──────── PROVIDED RECORDS ────────
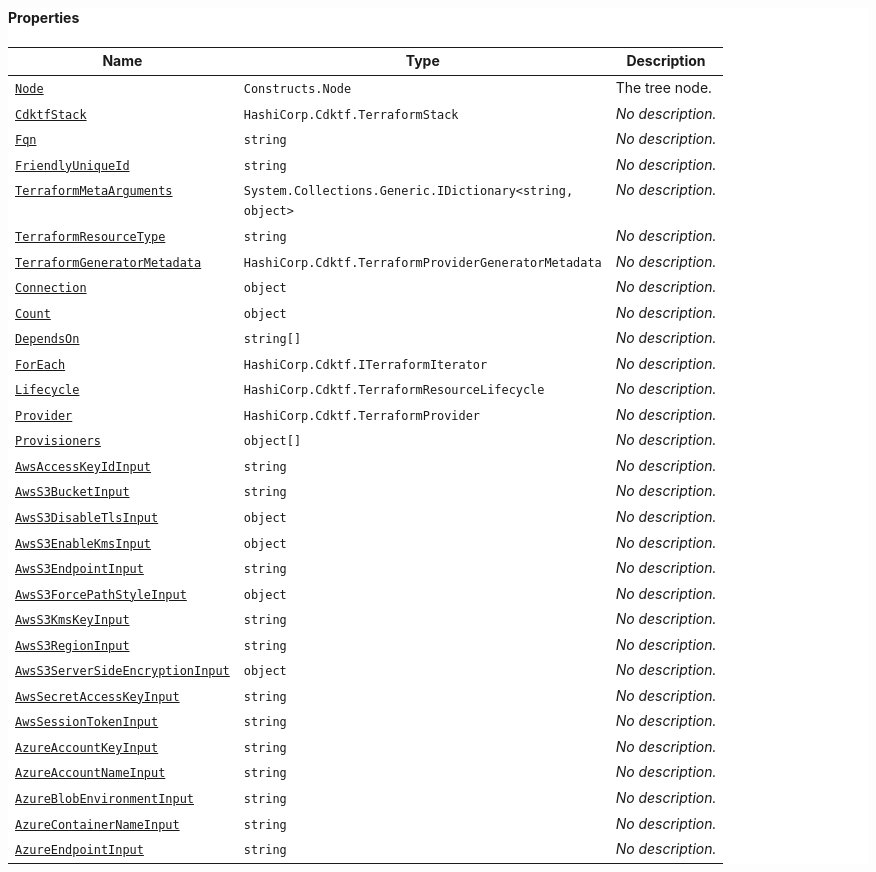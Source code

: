 
#### Properties <a name="Properties" id="Properties"></a>

| **Name** | **Type** | **Description** |
| --- | --- | --- |
| <code><a href="#@cdktf/provider-vault.raftSnapshotAgentConfig.RaftSnapshotAgentConfig.property.node">Node</a></code> | <code>Constructs.Node</code> | The tree node. |
| <code><a href="#@cdktf/provider-vault.raftSnapshotAgentConfig.RaftSnapshotAgentConfig.property.cdktfStack">CdktfStack</a></code> | <code>HashiCorp.Cdktf.TerraformStack</code> | *No description.* |
| <code><a href="#@cdktf/provider-vault.raftSnapshotAgentConfig.RaftSnapshotAgentConfig.property.fqn">Fqn</a></code> | <code>string</code> | *No description.* |
| <code><a href="#@cdktf/provider-vault.raftSnapshotAgentConfig.RaftSnapshotAgentConfig.property.friendlyUniqueId">FriendlyUniqueId</a></code> | <code>string</code> | *No description.* |
| <code><a href="#@cdktf/provider-vault.raftSnapshotAgentConfig.RaftSnapshotAgentConfig.property.terraformMetaArguments">TerraformMetaArguments</a></code> | <code>System.Collections.Generic.IDictionary<string, object></code> | *No description.* |
| <code><a href="#@cdktf/provider-vault.raftSnapshotAgentConfig.RaftSnapshotAgentConfig.property.terraformResourceType">TerraformResourceType</a></code> | <code>string</code> | *No description.* |
| <code><a href="#@cdktf/provider-vault.raftSnapshotAgentConfig.RaftSnapshotAgentConfig.property.terraformGeneratorMetadata">TerraformGeneratorMetadata</a></code> | <code>HashiCorp.Cdktf.TerraformProviderGeneratorMetadata</code> | *No description.* |
| <code><a href="#@cdktf/provider-vault.raftSnapshotAgentConfig.RaftSnapshotAgentConfig.property.connection">Connection</a></code> | <code>object</code> | *No description.* |
| <code><a href="#@cdktf/provider-vault.raftSnapshotAgentConfig.RaftSnapshotAgentConfig.property.count">Count</a></code> | <code>object</code> | *No description.* |
| <code><a href="#@cdktf/provider-vault.raftSnapshotAgentConfig.RaftSnapshotAgentConfig.property.dependsOn">DependsOn</a></code> | <code>string[]</code> | *No description.* |
| <code><a href="#@cdktf/provider-vault.raftSnapshotAgentConfig.RaftSnapshotAgentConfig.property.forEach">ForEach</a></code> | <code>HashiCorp.Cdktf.ITerraformIterator</code> | *No description.* |
| <code><a href="#@cdktf/provider-vault.raftSnapshotAgentConfig.RaftSnapshotAgentConfig.property.lifecycle">Lifecycle</a></code> | <code>HashiCorp.Cdktf.TerraformResourceLifecycle</code> | *No description.* |
| <code><a href="#@cdktf/provider-vault.raftSnapshotAgentConfig.RaftSnapshotAgentConfig.property.provider">Provider</a></code> | <code>HashiCorp.Cdktf.TerraformProvider</code> | *No description.* |
| <code><a href="#@cdktf/provider-vault.raftSnapshotAgentConfig.RaftSnapshotAgentConfig.property.provisioners">Provisioners</a></code> | <code>object[]</code> | *No description.* |
| <code><a href="#@cdktf/provider-vault.raftSnapshotAgentConfig.RaftSnapshotAgentConfig.property.awsAccessKeyIdInput">AwsAccessKeyIdInput</a></code> | <code>string</code> | *No description.* |
| <code><a href="#@cdktf/provider-vault.raftSnapshotAgentConfig.RaftSnapshotAgentConfig.property.awsS3BucketInput">AwsS3BucketInput</a></code> | <code>string</code> | *No description.* |
| <code><a href="#@cdktf/provider-vault.raftSnapshotAgentConfig.RaftSnapshotAgentConfig.property.awsS3DisableTlsInput">AwsS3DisableTlsInput</a></code> | <code>object</code> | *No description.* |
| <code><a href="#@cdktf/provider-vault.raftSnapshotAgentConfig.RaftSnapshotAgentConfig.property.awsS3EnableKmsInput">AwsS3EnableKmsInput</a></code> | <code>object</code> | *No description.* |
| <code><a href="#@cdktf/provider-vault.raftSnapshotAgentConfig.RaftSnapshotAgentConfig.property.awsS3EndpointInput">AwsS3EndpointInput</a></code> | <code>string</code> | *No description.* |
| <code><a href="#@cdktf/provider-vault.raftSnapshotAgentConfig.RaftSnapshotAgentConfig.property.awsS3ForcePathStyleInput">AwsS3ForcePathStyleInput</a></code> | <code>object</code> | *No description.* |
| <code><a href="#@cdktf/provider-vault.raftSnapshotAgentConfig.RaftSnapshotAgentConfig.property.awsS3KmsKeyInput">AwsS3KmsKeyInput</a></code> | <code>string</code> | *No description.* |
| <code><a href="#@cdktf/provider-vault.raftSnapshotAgentConfig.RaftSnapshotAgentConfig.property.awsS3RegionInput">AwsS3RegionInput</a></code> | <code>string</code> | *No description.* |
| <code><a href="#@cdktf/provider-vault.raftSnapshotAgentConfig.RaftSnapshotAgentConfig.property.awsS3ServerSideEncryptionInput">AwsS3ServerSideEncryptionInput</a></code> | <code>object</code> | *No description.* |
| <code><a href="#@cdktf/provider-vault.raftSnapshotAgentConfig.RaftSnapshotAgentConfig.property.awsSecretAccessKeyInput">AwsSecretAccessKeyInput</a></code> | <code>string</code> | *No description.* |
| <code><a href="#@cdktf/provider-vault.raftSnapshotAgentConfig.RaftSnapshotAgentConfig.property.awsSessionTokenInput">AwsSessionTokenInput</a></code> | <code>string</code> | *No description.* |
| <code><a href="#@cdktf/provider-vault.raftSnapshotAgentConfig.RaftSnapshotAgentConfig.property.azureAccountKeyInput">AzureAccountKeyInput</a></code> | <code>string</code> | *No description.* |
| <code><a href="#@cdktf/provider-vault.raftSnapshotAgentConfig.RaftSnapshotAgentConfig.property.azureAccountNameInput">AzureAccountNameInput</a></code> | <code>string</code> | *No description.* |
| <code><a href="#@cdktf/provider-vault.raftSnapshotAgentConfig.RaftSnapshotAgentConfig.property.azureBlobEnvironmentInput">AzureBlobEnvironmentInput</a></code> | <code>string</code> | *No description.* |
| <code><a href="#@cdktf/provider-vault.raftSnapshotAgentConfig.RaftSnapshotAgentConfig.property.azureContainerNameInput">AzureContainerNameInput</a></code> | <code>string</code> | *No description.* |
| <code><a href="#@cdktf/provider-vault.raftSnapshotAgentConfig.RaftSnapshotAgentConfig.property.azureEndpointInput">AzureEndpointInput</a></code> | <code>string</code> | *No description.* |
────────
BRIEF: Lines with the word "HashiCorp" in them should be copied from the preceding records.

RESPONSE TO THIS TASK:
| <code><a href="#@cdktf/provider-vault.raftSnapshotAgentConfig.RaftSnapshotAgentConfig.property.cdktfStack">CdktfStack</a></code> | <code>HashiCorp.Cdktf.TerraformStack</code> | *No description.* |
| <code><a href="#@cdktf/provider-vault.raftSnapshotAgentConfig.RaftSnapshotAgentConfig.property.terraformGeneratorMetadata">TerraformGeneratorMetadata</a></code> | <code>HashiCorp.Cdktf.TerraformProviderGeneratorMetadata</code> | *No description.* |
| <code><a href="#@cdktf/provider-vault.raftSnapshotAgentConfig.RaftSnapshotAgentConfig.property.forEach">ForEach</a></code> | <code>HashiCorp.Cdktf.ITerraformIterator</code> | *No description.* |
| <code><a href="#@cdktf/provider-vault.raftSnapshotAgentConfig.RaftSnapshotAgentConfig.property.lifecycle">Lifecycle</a></code> | <code>HashiCorp.Cdktf.TerraformResourceLifecycle</code> | *No description.* |
| <code><a href="#@cdktf/provider-vault.raftSnapshotAgentConfig.RaftSnapshotAgentConfig.property.provider">Provider</a></code> | <code>HashiCorp.Cdktf.TerraformProvider</code> | *No description.* |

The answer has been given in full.